Completely exhausted.

Not just from the disaster.

From everything.

The breakup.

The distance.

The loneliness.

The same things destroying Mason.

The realization settled painfully inside his chest.

The surgeon continued.

Quietly.

"I miss you every day."

The anger wavered.

Just slightly.

Because those weren't the words of a man who stopped caring.

Those weren't the words of someone who moved on.

They were the words of someone suffering.

The same way Mason had suffered.

The realization hurt more than the anger ever could.

"Then why?"

The question escaped immediately.

Raw.

Unfiltered.

The question he'd wanted answered for months.

Adrian closed his eyes briefly.

The expression on his face looked tortured.

Because apparently there was no good answer.

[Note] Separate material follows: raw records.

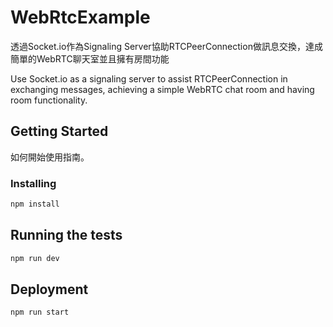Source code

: # WebRtcExample

透過Socket.io作為Signaling Server協助RTCPeerConnection做訊息交換，達成簡單的WebRTC聊天室並且擁有房間功能

Use Socket.io as a signaling server to assist RTCPeerConnection in exchanging messages, achieving a simple WebRTC chat room and having room functionality.

## Getting Started

如何開始使用指南。

### Installing

```bash
npm install
```

## Running the tests

```bash
npm run dev
```

## Deployment

```bash
npm run start
```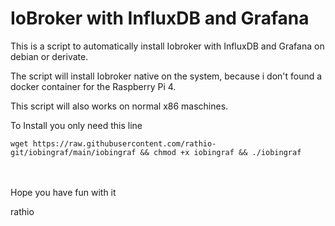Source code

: # IoBroker with InfluxDB and Grafana

This is a script to automatically install Iobroker with InfluxDB and Grafana on debian or derivate.

The script will install Iobroker native on the system, because i 
don't found a docker container for the Raspberry Pi 4.

This script will also works on normal x86 maschines.

To Install you only need this line 
```
wget https://raw.githubusercontent.com/rathio-git/iobingraf/main/iobingraf && chmod +x iobingraf && ./iobingraf
```
\
\
Hope you have fun with it

rathio

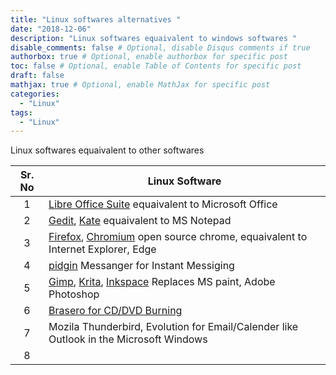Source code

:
 ```yaml
---
title: "Linux softwares alternatives "
date: "2018-12-06"
description: "Linux softwares equaivalent to windows softwares "
disable_comments: false # Optional, disable Disqus comments if true
authorbox: true # Optional, enable authorbox for specific post
toc: false # Optional, enable Table of Contents for specific post
draft: false
mathjax: true # Optional, enable MathJax for specific post
categories:
  - "Linux"
tags:
  - "Linux"
---
```

Linux softwares equaivalent to other softwares
<!--more-->

| Sr. No            |  Linux Software    |
|:-----------------:|--------------------|
|1| [Libre Office Suite](https://www.libreoffice.org/) equaivalent to Microsoft Office|
|2| [Gedit](https://wiki.gnome.org/Apps/Gedit), [Kate](https://kate-editor.org/) equaivalent to MS Notepad  |
|3| [Firefox](https://www.mozilla.org/en-US/firefox/new/), [Chromium](https://www.chromium.org/chromium-os) open source chrome,  equaivalent to Internet Explorer, Edge   |
|4| [pidgin](http://pidgin.im/)  Messanger for Instant Messiging |
|5| [Gimp](https://www.gimp.org/), [Krita](https://krita.org/en/), [Inkspace](https://inkscape.org/) Replaces MS paint, Adobe Photoshop   |
|6 |[Brasero for CD/DVD Burning](https://wiki.gnome.org/Apps/Brasero)  |
|7 | Mozila Thunderbird, Evolution for Email/Calender like Outlook in the Microsoft Windows  |
|8 |    |
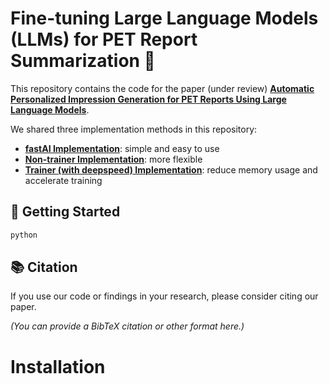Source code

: # Fine-tuning Large Language Models (LLMs) for PET Report Summarization :bookmark_tabs:

This repository contains the code for the paper (under review) [**Automatic Personalized Impression Generation for PET Reports Using Large Language Models**](#link-to-paper). 

We shared three implementation methods in this repository: 
- [**fastAI Implementation**](https://github.com/xtie97/PET-Report-Summarization/tree/main/fastAI): simple and easy to use
- [**Non-trainer Implementation**](https://github.com/xtie97/PET-Report-Summarization/tree/main/nontrainer): more flexible
- [**Trainer (with deepspeed) Implementation**](https://github.com/xtie97/PET-Report-Summarization/tree/main/deepspeed): reduce memory usage and accelerate training

## 🚀 Getting Started

```bash
python 
```

## 📚 Citation

If you use our code or findings in your research, please consider citing our paper. 

_(You can provide a BibTeX citation or other format here.)_


# Installation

No satisfying explanation.

Only fear.

The same fear that ruined everything.

"I thought I was protecting you."

There it was.

The reason.

The excuse.

The mistake.

Mason shook his head.

Frustration surged again.

"You broke my heart."

The words landed between them.

Unavoidable.

True.

Adrian flinched visibly.

The reaction silenced both of them.

Because the pain wasn't one-sided.

It never had been.

The surgeon swallowed hard.

"You think mine survived?"

The question came almost as a whisper.

Mason stared.

The vulnerability in Adrian's eyes looked devastating.

Real.

Unfiltered.

The walls were gone.

Finally.

For the first time since the breakup.

The truth stood exposed between them.

Neither of them had been okay.

Neither had moved on.

Neither had healed.

They had simply suffered separately.

The realization changed everything.

The corridor felt impossibly quiet.

Outside, the city continued fighting the aftermath of disaster.

Inside, another disaster finally revealed itself.

Two men standing face-to-face.

Still angry.

Still hurt.

Still desperately in love.

And for the first time in three months, neither could pretend otherwise.